Exercise requirements: Lines with the word "Assignments" in them must be copied from the records below.

Dataset:
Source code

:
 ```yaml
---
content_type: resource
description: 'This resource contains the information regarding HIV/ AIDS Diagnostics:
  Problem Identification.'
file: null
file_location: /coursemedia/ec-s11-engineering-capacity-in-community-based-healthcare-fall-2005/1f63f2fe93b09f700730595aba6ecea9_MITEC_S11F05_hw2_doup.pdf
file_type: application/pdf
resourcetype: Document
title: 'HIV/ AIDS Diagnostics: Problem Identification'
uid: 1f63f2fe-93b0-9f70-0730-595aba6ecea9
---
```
==
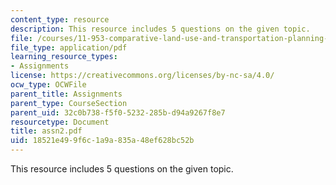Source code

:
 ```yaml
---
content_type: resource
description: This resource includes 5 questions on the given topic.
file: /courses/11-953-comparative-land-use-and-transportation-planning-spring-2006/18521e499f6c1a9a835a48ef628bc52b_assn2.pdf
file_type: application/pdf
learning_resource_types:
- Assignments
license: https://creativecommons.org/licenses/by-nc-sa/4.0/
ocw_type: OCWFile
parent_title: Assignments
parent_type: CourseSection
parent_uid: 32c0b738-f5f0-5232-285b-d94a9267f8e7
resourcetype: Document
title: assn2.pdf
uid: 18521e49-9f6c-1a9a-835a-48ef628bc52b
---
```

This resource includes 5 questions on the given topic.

Output for this exercise:
- Assignments
parent_title: Assignments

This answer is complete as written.